- [Exercise description] Pull each line holding "Start" out of the entries below.

[[ Data extracts, beginning ]]

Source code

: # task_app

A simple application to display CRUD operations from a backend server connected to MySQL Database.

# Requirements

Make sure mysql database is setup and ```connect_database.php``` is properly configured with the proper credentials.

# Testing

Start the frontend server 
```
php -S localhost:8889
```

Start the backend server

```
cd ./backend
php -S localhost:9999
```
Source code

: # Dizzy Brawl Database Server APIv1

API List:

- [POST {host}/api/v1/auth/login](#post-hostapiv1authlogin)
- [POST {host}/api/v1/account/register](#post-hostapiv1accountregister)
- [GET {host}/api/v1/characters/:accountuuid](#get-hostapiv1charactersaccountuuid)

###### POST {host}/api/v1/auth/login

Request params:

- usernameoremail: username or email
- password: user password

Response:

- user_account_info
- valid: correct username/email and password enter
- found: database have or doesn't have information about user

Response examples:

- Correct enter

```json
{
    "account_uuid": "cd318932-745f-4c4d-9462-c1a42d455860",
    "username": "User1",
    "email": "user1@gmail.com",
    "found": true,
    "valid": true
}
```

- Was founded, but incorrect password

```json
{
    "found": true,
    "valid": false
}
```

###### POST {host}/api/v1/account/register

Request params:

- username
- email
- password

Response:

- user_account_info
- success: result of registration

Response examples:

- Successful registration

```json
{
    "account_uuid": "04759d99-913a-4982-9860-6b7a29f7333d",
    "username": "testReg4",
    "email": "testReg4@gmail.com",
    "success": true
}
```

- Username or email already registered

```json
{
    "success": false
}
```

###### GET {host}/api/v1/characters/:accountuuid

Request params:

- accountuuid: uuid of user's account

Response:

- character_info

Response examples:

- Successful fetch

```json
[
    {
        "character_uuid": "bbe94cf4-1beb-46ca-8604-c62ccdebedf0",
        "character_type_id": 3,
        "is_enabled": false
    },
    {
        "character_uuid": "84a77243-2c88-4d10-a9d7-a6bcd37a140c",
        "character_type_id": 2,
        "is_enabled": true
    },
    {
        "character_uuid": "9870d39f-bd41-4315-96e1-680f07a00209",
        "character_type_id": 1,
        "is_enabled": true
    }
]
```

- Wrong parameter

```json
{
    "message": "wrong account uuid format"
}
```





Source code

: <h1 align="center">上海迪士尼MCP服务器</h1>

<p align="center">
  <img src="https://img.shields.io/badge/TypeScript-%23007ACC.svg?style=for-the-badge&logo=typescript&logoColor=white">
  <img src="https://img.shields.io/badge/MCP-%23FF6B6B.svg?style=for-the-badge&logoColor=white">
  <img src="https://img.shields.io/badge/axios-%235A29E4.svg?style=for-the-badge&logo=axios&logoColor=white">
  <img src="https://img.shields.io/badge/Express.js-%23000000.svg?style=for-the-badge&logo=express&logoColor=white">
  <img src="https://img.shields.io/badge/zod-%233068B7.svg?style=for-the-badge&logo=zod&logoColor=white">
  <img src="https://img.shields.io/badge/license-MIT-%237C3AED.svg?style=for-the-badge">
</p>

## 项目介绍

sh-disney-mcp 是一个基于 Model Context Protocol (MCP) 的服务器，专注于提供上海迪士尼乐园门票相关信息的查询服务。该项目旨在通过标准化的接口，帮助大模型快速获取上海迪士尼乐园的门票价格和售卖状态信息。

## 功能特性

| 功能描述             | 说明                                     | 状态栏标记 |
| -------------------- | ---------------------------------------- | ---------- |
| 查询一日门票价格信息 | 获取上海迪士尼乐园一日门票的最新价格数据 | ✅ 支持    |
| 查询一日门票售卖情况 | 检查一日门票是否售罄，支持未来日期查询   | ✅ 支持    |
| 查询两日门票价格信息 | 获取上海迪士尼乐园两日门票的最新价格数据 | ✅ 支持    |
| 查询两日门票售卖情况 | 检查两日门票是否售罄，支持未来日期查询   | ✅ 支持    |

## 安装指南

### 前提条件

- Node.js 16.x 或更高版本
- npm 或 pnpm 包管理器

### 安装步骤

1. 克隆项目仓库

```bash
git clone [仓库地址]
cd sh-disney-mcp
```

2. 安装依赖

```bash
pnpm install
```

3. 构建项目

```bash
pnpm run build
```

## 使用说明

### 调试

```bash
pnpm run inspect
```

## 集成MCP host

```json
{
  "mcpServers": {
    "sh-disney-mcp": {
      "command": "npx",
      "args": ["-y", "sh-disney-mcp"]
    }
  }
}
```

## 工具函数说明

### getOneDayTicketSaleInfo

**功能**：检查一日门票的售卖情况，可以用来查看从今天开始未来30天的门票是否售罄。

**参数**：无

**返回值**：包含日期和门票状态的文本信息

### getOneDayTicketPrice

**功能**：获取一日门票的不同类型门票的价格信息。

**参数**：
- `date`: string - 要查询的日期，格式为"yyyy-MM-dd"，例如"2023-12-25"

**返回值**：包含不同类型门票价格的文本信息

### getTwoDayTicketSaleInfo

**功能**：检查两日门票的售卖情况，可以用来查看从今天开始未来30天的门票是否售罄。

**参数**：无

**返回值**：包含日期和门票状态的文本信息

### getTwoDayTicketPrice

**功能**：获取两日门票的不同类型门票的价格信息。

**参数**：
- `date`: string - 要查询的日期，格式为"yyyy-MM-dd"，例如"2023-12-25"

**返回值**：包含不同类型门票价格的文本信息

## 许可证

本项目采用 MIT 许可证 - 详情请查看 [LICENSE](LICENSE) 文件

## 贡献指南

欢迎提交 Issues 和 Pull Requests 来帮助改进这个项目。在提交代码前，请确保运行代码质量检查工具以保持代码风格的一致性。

[[ Data extracts, end ]]

- [Answer section]
Start the frontend server 
Start the backend server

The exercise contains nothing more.